Dataset entries
= Beginning of Section =

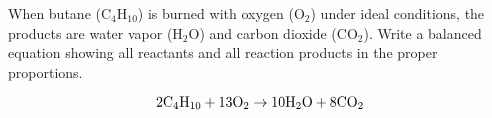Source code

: 

When butane (C$_{4}$H$_{10}$) is burned with oxygen (O$_{2}$) under ideal conditions, the products are water vapor (H$_{2}$O) and carbon dioxide (CO$_{2}$).  Write a balanced equation showing all reactants and all reaction products in the proper proportions.







$$\hbox{2C}_4\hbox{H}_{10} + \hbox{13O}_2 \to \hbox{10H}_2\hbox{O} + \hbox{8CO}_2$$












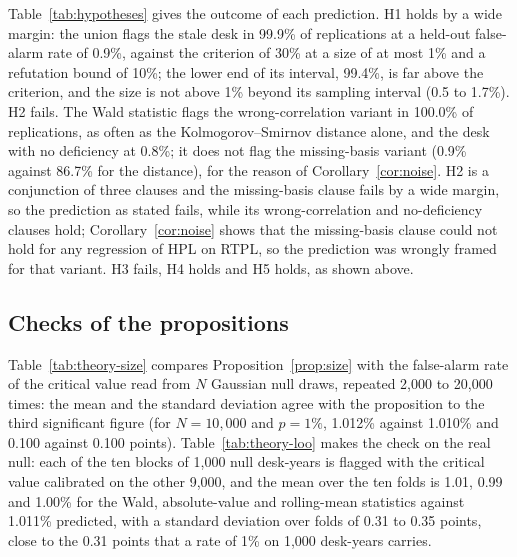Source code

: Table~\ref{tab:hypotheses} gives the outcome of each prediction.
H1 holds by a wide margin: the union flags the stale desk in 99.9\% of replications at a held-out false-alarm rate of 0.9\%, against the criterion of 30\% at a size of at most 1\% and a refutation bound of 10\%; the lower end of its interval, 99.4\%, is far above the criterion, and the size is not above 1\% beyond its sampling interval (0.5 to 1.7\%).
H2 fails.
The Wald statistic flags the wrong-correlation variant in 100.0\% of replications, as often as the Kolmogorov--Smirnov distance alone, and the desk with no deficiency at 0.8\%; it does not flag the missing-basis variant (0.9\% against 86.7\% for the distance), for the reason of Corollary~\ref{cor:noise}.
H2 is a conjunction of three clauses and the missing-basis clause fails by a wide margin, so the prediction as stated fails, while its wrong-correlation and no-deficiency clauses hold; Corollary~\ref{cor:noise} shows that the missing-basis clause could not hold for any regression of HPL on RTPL, so the prediction was wrongly framed for that variant.
H3 fails, H4 holds and H5 holds, as shown above.



\subsection{Checks of the propositions}
\label{sec:results-theory}

Table~\ref{tab:theory-size} compares Proposition~\ref{prop:size} with the false-alarm rate of the critical value read from $N$ Gaussian null draws, repeated 2,000 to 20,000 times: the mean and the standard deviation agree with the proposition to the third significant figure (for $N=10{,}000$ and $p=1\%$, 1.012\% against 1.010\% and 0.100 against 0.100 points).
Table~\ref{tab:theory-loo} makes the check on the real null: each of the ten blocks of 1,000 null desk-years is flagged with the critical value calibrated on the other 9,000, and the mean over the ten folds is 1.01, 0.99 and 1.00\% for the Wald, absolute-value and rolling-mean statistics against 1.011\% predicted, with a standard deviation over folds of 0.31 to 0.35 points, close to the 0.31 points that a rate of 1\% on 1,000 desk-years carries.






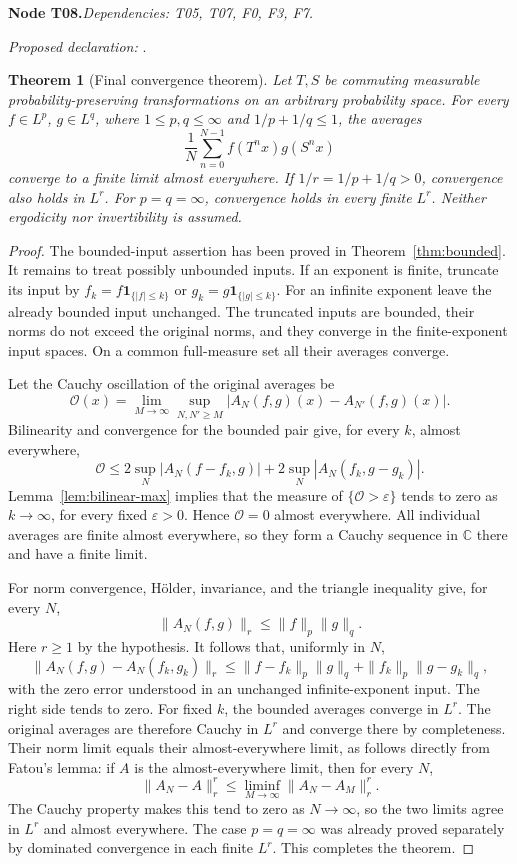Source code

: \documentclass[11pt]{article}
\newtheorem{theorem}{Theorem}[section]
\theoremstyle{remark}\newtheorem{remark}[theorem]{Remark}
\newcommand{\one}{\mathbf1}
\newcommand{\bpnode}[3]{\par\Needspace{5\baselineskip}\noindent\textbf{Node #1.}\quad\textit{Dependencies: #2.}\par\noindent\textit{Proposed declaration:} \texttt{\detokenize{#3}}.\par\smallskip}
\begin{document}
\bpnode{T08}{T05, T07, F0, F3, F7}{commuting_ergodic_averages_converge}
\begin{theorem}[Final convergence theorem]\label{thm:main}
Let $T,S$ be commuting measurable probability-preserving transformations on an arbitrary probability space. For every $f\in L^p$, $g\in L^q$, where $1\le p,q\le\infty$ and $1/p+1/q\le1$, the averages
\[
 \frac1N\sum_{n=0}^{N-1}f(T^nx)g(S^nx)
\]
converge to a finite limit almost everywhere. If $1/r=1/p+1/q>0$, convergence also holds in $L^r$. For $p=q=\infty$, convergence holds in every finite $L^r$. Neither ergodicity nor invertibility is assumed.
\end{theorem}
\begin{proof}
The bounded-input assertion has been proved in Theorem~\ref{thm:bounded}. It remains to treat possibly unbounded inputs. If an exponent is finite, truncate its input by $f_k=f\one_{\{|f|\leq k\}}$ or $g_k=g\one_{\{|g|\leq k\}}$. For an infinite exponent leave the already bounded input unchanged. The truncated inputs are bounded, their norms do not exceed the original norms, and they converge in the finite-exponent input spaces. On a common full-measure set all their averages converge.

Let the Cauchy oscillation of the original averages be
\[
 \mathcal O(x)=\lim_{M\to\infty}\sup_{N,N'\geq M}|A_N(f,g)(x)-A_{N'}(f,g)(x)|.
\]
Bilinearity and convergence for the bounded pair give, for every $k$, almost everywhere,
\[
 \mathcal O\leq2\sup_N|A_N(f-f_k,g)|+2\sup_N|A_N(f_k,g-g_k)|.
\]
Lemma~\ref{lem:bilinear-max} implies that the measure of $\{\mathcal O>\varepsilon\}$ tends to zero as $k\to\infty$, for every fixed $\varepsilon>0$. Hence $\mathcal O=0$ almost everywhere. All individual averages are finite almost everywhere, so they form a Cauchy sequence in $\mathbb C$ there and have a finite limit.

For norm convergence, H\"older, invariance, and the triangle inequality give, for every $N$,
\[
 \|A_N(f,g)\|_r\leq\|f\|_p\|g\|_q.
\]
Here $r\geq1$ by the hypothesis. It follows that, uniformly in $N$,
\[
 \|A_N(f,g)-A_N(f_k,g_k)\|_r
 \leq\|f-f_k\|_p\|g\|_q+\|f_k\|_p\|g-g_k\|_q,
\]
with the zero error understood in an unchanged infinite-exponent input. The right side tends to zero. For fixed $k$, the bounded averages converge in $L^r$. The original averages are therefore Cauchy in $L^r$ and converge there by completeness. Their norm limit equals their almost-everywhere limit, as follows directly from Fatou's lemma: if $A$ is the almost-everywhere limit, then for every $N$,
\[
 \|A_N-A\|_r^r\le\liminf_{M\to\infty}\|A_N-A_M\|_r^r.
\]
The Cauchy property makes this tend to zero as $N\to\infty$, so the two limits agree in $L^r$ and almost everywhere. The case $p=q=\infty$ was already proved separately by dominated convergence in each finite $L^r$. This completes the theorem.
\end{proof}
\end{document}
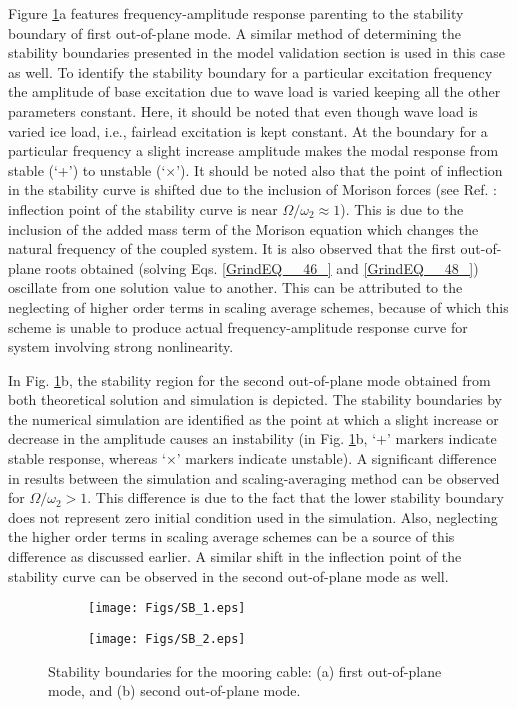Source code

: \documentclass[review]{elsarticle}
\begin{document}
Figure \ref{SB_y}a features frequency-amplitude response parenting to the stability boundary of first out-of-plane mode. A similar method of determining the stability boundaries presented in the model validation section is used in this case as well. To identify the stability boundary for a particular excitation frequency the amplitude of base excitation due to wave load is varied keeping all the other parameters constant. Here, it should be noted that even though wave load is varied ice load, i.e., fairlead excitation is kept constant. At the boundary for a particular frequency a slight increase amplitude makes the modal response from stable (`+') to unstable (`$\times$').  It should be noted also that the point of inflection in the stability curve is shifted  due  to  the  inclusion  of  Morison  forces  (see Ref. \cite{Gonzalez_2008}: inflection point of the stability curve is near ${\Omega}/\omega_2 \approx 1$). This is due to the inclusion of the added mass term of the Morison equation which changes the natural frequency of the coupled system. It is also observed that the first out-of-plane roots obtained (solving Eqs. \eqref{GrindEQ__46_} and \eqref{GrindEQ__48_}) oscillate from one solution value to another. This can be attributed to the neglecting of higher order terms in scaling average schemes, because of which this scheme is unable to produce actual frequency-amplitude response curve for system involving strong nonlinearity. 

In Fig. \ref{SB_y}b, the stability region for the second out-of-plane mode obtained from both theoretical solution and simulation is depicted. The stability boundaries by the numerical simulation are identified as the point at which a slight increase or decrease in the amplitude causes an instability (in Fig. \ref{SB_y}b, `+' markers indicate stable response, whereas `$\times$' markers indicate unstable). A significant difference in results between the simulation and scaling-averaging method can be observed for ${\Omega}/\omega_2 > 1$. This difference is due to the fact that the lower stability boundary does not represent zero initial condition used in the simulation. Also, neglecting the higher order terms in scaling average schemes can be a source of this difference as discussed earlier. A similar shift in the inflection point of the stability curve can be observed in the second out-of-plane mode as well.

%
%
\begin{figure}
	\centering
	\begin{subfigure}{.5\textwidth}
		\centering
		\texttt{[image: Figs/SB\_1.eps]}
		\caption{}
	\end{subfigure}%
	\begin{subfigure}{.5\textwidth}
		\centering
		\texttt{[image: Figs/SB\_2.eps]}
		\caption{}
	\end{subfigure}
	\caption{Stability boundaries for the mooring cable: (a)  first out-of-plane mode,  and (b) second out-of-plane mode.}
	\label{SB_y}
\end{figure}
\end{document}
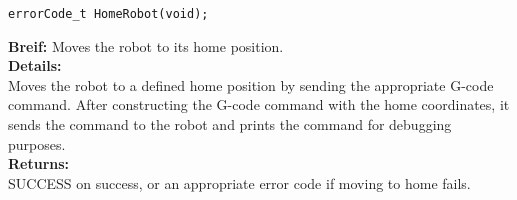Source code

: \begin{verbatim}
errorCode_t HomeRobot(void);
\end{verbatim}
\textbf{Breif:} Moves the robot to its home position. \\
\textbf{Details:} \\
\hspace*{1cm}Moves the robot to a defined home position by sending the appropriate G-code command. After constructing the G-code command with the home coordinates, it sends the command to the robot and prints the command for debugging purposes. \\
\textbf{Returns:} \\
\hspace*{1cm}SUCCESS on success, or an appropriate error code if moving to home fails. \\[1em]




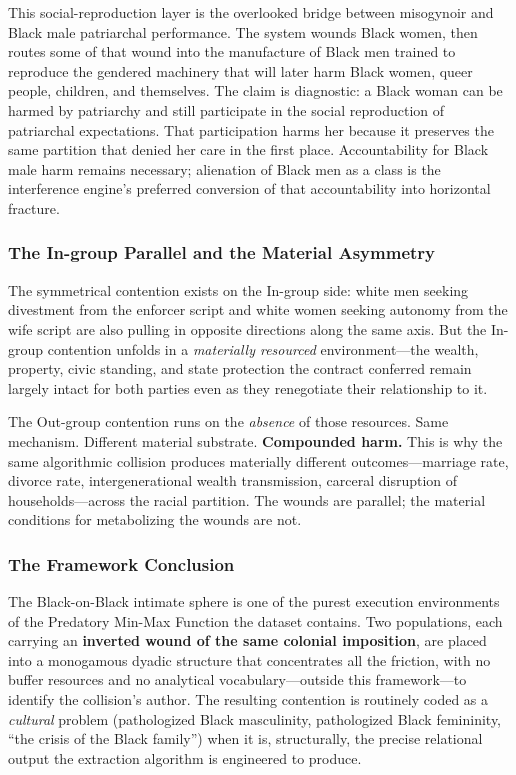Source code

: This social-reproduction layer is the overlooked bridge between misogynoir and Black male patriarchal performance. The system wounds Black women, then routes some of that wound into the manufacture of Black men trained to reproduce the gendered machinery that will later harm Black women, queer people, children, and themselves. The claim is diagnostic: a Black woman can be harmed by patriarchy and still participate in the social reproduction of patriarchal expectations. That participation harms her because it preserves the same partition that denied her care in the first place. Accountability for Black male harm remains necessary; alienation of Black men as a class is the interference engine's preferred conversion of that accountability into horizontal fracture.

\subsubsection*{The In-group Parallel and the Material Asymmetry}

The symmetrical contention exists on the In-group side: white men seeking divestment from the enforcer script and white women seeking autonomy from the wife script are also pulling in opposite directions along the same axis. But the In-group contention unfolds in a \textit{materially resourced} environment---the wealth, property, civic standing, and state protection the contract conferred remain largely intact for both parties even as they renegotiate their relationship to it.

The Out-group contention runs on the \textit{absence} of those resources. Same mechanism. Different material substrate. \textbf{Compounded harm.} This is why the same algorithmic collision produces materially different outcomes---marriage rate, divorce rate, intergenerational wealth transmission, carceral disruption of households---across the racial partition. The wounds are parallel; the material conditions for metabolizing the wounds are not.

\subsubsection*{The Framework Conclusion}

The Black-on-Black intimate sphere is one of the purest execution environments of the Predatory Min-Max Function the dataset contains. Two populations, each carrying an \textbf{inverted wound of the same colonial imposition}, are placed into a monogamous dyadic structure that concentrates all the friction, with no buffer resources and no analytical vocabulary---outside this framework---to identify the collision's author. The resulting contention is routinely coded as a \textit{cultural} problem (pathologized Black masculinity, pathologized Black femininity, ``the crisis of the Black family'') when it is, structurally, the precise relational output the extraction algorithm is engineered to produce.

= End of Section =

● WORK TASK:
Repeat, exactly and in full, each line from the start of the data to the line that contains "The Wald statistic". Pictures do not go in.

● EXERCISE RESULT:
Source code

: 

When butane (C$_{4}$H$_{10}$) is burned with oxygen (O$_{2}$) under ideal conditions, the products are water vapor (H$_{2}$O) and carbon dioxide (CO$_{2}$).  Write a balanced equation showing all reactants and all reaction products in the proper proportions.







$$\hbox{2C}_4\hbox{H}_{10} + \hbox{13O}_2 \to \hbox{10H}_2\hbox{O} + \hbox{8CO}_2$$












Source code

: Table~\ref{tab:hypotheses} gives the outcome of each prediction.
H1 holds by a wide margin: the union flags the stale desk in 99.9\% of replications at a held-out false-alarm rate of 0.9\%, against the criterion of 30\% at a size of at most 1\% and a refutation bound of 10\%; the lower end of its interval, 99.4\%, is far above the criterion, and the size is not above 1\% beyond its sampling interval (0.5 to 1.7\%).
H2 fails.
The Wald statistic flags the wrong-correlation variant in 100.0\% of replications, as often as the Kolmogorov--Smirnov distance alone, and the desk with no deficiency at 0.8\%; it does not flag the missing-basis variant (0.9\% against 86.7\% for the distance), for the reason of Corollary~\ref{cor:noise}.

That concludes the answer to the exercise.